» **Requirement**
Go to the line containing "#### Software Engineer, *August" in the records below and print it and every following line exactly, on through the line containing "Frequency Identification (RFID).", then stop.

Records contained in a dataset
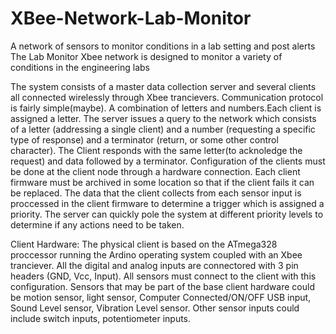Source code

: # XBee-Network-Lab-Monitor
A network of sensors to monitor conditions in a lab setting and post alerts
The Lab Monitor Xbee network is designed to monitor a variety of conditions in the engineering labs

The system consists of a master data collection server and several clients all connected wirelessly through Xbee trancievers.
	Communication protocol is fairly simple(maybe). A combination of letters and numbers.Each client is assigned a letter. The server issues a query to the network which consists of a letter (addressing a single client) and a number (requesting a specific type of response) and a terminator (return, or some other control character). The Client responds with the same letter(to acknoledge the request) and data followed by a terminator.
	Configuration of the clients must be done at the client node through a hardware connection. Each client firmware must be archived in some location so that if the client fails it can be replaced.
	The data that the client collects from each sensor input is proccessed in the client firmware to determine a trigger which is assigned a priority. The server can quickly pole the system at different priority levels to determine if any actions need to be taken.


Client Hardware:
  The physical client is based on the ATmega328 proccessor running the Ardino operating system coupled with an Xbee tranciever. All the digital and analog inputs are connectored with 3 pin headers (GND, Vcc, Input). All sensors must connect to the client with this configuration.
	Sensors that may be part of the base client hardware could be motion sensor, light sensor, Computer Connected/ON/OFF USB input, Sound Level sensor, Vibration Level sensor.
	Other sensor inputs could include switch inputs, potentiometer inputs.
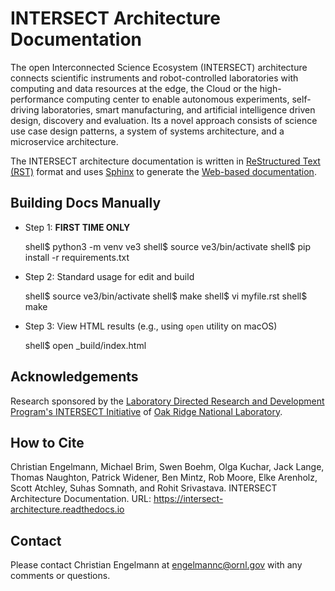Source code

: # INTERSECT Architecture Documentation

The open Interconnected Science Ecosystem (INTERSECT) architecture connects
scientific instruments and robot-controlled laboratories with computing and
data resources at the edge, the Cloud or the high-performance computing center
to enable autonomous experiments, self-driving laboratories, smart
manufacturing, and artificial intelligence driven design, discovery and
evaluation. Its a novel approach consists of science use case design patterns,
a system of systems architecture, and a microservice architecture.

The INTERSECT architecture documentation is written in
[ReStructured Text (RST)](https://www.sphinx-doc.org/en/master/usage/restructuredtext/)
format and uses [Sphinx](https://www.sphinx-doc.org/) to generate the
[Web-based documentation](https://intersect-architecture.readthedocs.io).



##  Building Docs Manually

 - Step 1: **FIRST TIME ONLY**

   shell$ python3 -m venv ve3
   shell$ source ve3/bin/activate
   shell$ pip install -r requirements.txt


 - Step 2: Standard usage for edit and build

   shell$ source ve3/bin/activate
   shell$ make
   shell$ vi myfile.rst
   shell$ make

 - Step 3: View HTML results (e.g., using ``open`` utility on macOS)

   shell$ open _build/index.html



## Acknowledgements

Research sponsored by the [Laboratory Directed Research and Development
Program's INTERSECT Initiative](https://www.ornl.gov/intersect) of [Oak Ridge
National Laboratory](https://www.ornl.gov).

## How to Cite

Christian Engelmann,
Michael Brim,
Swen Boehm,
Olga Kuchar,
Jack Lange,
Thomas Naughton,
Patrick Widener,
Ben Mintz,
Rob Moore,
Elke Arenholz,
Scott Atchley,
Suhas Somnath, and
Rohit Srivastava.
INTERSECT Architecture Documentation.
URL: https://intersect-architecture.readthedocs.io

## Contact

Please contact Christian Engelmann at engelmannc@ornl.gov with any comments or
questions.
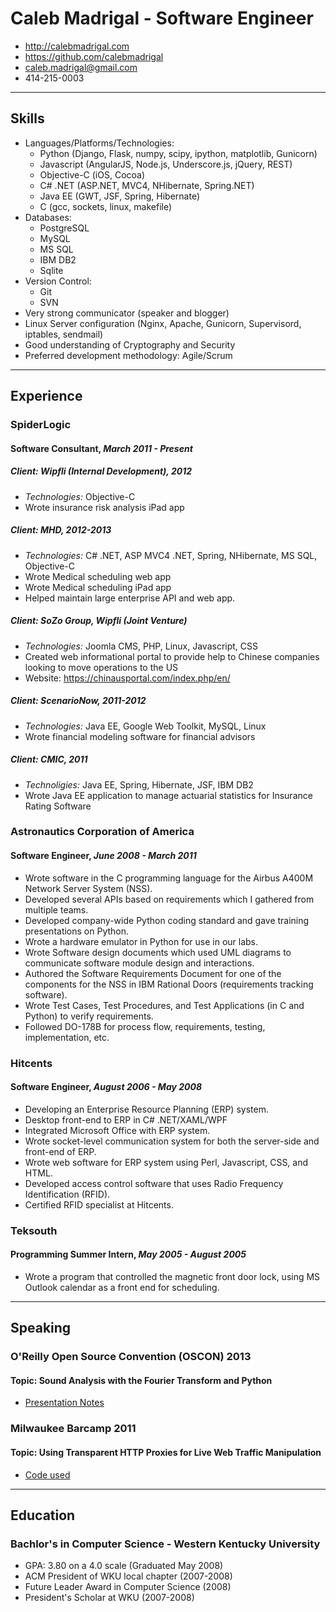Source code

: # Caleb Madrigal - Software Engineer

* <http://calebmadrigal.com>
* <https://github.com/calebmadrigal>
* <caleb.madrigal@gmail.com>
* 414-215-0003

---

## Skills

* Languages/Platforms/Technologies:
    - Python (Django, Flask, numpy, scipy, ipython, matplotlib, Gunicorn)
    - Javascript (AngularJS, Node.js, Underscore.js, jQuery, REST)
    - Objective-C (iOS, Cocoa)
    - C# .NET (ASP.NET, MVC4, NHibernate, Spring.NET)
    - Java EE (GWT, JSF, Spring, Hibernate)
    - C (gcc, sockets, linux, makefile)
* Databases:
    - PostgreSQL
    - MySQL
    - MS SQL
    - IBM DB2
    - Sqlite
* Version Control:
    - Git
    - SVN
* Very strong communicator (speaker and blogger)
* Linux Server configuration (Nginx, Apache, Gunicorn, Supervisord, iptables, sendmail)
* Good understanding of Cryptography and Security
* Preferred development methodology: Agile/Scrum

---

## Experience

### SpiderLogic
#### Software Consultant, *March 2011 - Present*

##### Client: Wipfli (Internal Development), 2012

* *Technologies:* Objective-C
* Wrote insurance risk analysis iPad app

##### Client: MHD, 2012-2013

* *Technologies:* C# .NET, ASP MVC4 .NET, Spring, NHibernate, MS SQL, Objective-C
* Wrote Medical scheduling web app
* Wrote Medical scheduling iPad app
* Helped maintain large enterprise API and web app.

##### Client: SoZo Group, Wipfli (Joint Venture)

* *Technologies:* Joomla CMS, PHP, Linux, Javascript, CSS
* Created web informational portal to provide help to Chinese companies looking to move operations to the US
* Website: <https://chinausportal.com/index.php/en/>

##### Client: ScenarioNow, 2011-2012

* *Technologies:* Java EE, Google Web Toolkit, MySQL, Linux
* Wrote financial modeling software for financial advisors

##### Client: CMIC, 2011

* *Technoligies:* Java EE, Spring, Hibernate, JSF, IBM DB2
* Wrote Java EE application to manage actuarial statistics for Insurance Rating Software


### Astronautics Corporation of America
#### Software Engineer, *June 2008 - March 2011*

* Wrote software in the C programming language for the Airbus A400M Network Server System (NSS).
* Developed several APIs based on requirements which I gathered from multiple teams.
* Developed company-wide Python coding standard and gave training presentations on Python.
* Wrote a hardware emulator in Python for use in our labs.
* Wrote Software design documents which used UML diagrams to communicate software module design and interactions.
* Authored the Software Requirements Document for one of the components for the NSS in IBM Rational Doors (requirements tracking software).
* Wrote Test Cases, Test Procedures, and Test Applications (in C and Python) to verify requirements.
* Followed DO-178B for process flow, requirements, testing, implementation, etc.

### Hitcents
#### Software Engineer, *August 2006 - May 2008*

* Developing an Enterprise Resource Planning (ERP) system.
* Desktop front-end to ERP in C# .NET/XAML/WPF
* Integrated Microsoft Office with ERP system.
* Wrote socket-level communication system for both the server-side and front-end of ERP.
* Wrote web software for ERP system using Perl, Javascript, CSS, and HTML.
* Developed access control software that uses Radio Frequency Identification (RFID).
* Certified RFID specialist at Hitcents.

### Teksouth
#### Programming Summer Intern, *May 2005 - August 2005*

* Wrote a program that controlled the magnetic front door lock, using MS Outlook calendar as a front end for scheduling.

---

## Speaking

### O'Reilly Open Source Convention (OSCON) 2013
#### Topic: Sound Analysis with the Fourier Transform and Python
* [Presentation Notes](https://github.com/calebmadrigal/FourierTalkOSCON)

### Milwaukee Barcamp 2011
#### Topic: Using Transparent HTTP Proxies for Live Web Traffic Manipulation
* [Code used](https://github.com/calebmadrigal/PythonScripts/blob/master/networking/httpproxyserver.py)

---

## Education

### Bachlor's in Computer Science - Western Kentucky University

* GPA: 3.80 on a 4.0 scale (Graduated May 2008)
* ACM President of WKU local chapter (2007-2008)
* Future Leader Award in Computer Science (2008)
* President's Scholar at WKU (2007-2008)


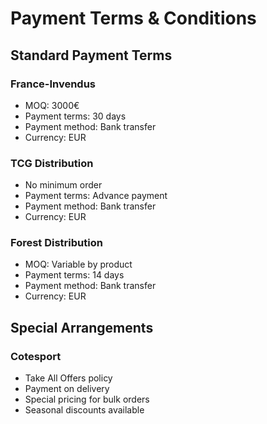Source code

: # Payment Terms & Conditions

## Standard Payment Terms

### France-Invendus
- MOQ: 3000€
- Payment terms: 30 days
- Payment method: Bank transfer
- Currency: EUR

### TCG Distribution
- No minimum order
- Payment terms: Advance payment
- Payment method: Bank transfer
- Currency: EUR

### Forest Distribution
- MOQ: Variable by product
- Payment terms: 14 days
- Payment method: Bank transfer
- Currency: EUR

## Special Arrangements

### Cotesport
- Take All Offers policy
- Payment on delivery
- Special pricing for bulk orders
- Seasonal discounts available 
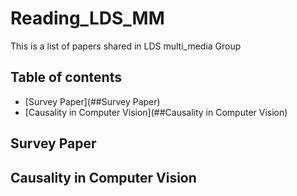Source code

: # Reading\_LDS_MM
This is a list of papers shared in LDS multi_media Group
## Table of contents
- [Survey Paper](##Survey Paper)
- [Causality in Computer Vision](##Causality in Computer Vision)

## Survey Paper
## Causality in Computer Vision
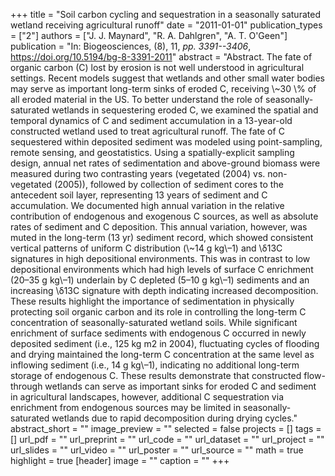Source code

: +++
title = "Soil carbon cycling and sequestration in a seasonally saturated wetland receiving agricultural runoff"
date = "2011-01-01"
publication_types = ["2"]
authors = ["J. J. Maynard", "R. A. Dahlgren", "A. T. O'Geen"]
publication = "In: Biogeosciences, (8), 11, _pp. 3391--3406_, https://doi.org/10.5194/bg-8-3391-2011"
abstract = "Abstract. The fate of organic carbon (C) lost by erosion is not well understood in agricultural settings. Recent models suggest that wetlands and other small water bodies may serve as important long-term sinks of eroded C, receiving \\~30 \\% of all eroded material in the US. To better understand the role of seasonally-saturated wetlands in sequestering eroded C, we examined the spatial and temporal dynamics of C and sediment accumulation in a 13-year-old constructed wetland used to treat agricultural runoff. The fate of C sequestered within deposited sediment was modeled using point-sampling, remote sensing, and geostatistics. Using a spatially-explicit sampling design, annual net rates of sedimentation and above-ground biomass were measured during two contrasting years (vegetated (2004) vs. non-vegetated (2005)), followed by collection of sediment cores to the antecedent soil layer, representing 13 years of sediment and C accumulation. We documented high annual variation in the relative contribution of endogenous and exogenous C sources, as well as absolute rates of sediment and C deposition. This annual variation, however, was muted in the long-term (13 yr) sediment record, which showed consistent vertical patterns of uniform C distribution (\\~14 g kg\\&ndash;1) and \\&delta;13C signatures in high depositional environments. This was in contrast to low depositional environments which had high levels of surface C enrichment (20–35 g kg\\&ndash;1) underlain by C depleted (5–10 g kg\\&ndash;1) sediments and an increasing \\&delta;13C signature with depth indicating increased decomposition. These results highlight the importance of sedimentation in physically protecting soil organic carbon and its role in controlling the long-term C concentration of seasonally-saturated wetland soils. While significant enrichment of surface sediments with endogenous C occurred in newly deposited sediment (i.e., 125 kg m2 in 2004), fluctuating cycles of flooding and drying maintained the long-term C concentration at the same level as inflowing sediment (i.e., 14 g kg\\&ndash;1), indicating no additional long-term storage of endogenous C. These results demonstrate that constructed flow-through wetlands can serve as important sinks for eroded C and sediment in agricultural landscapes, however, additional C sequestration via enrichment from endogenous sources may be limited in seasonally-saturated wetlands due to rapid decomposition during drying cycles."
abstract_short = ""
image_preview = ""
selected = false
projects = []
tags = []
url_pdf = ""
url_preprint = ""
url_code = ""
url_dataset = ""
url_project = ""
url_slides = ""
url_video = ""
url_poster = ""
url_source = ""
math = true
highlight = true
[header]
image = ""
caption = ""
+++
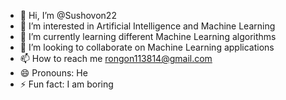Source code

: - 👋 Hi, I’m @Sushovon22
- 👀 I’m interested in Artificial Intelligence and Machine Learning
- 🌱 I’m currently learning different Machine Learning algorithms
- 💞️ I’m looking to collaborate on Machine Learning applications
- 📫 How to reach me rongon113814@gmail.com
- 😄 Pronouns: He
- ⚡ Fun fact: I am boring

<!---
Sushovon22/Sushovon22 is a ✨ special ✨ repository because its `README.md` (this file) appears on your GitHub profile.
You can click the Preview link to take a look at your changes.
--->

» **Response to this task**
#### Software Engineer, *August 2006 - May 2008*

* Developing an Enterprise Resource Planning (ERP) system.
* Desktop front-end to ERP in C# .NET/XAML/WPF
* Integrated Microsoft Office with ERP system.
* Wrote socket-level communication system for both the server-side and front-end of ERP.
* Wrote web software for ERP system using Perl, Javascript, CSS, and HTML.
* Developed access control software that uses Radio Frequency Identification (RFID).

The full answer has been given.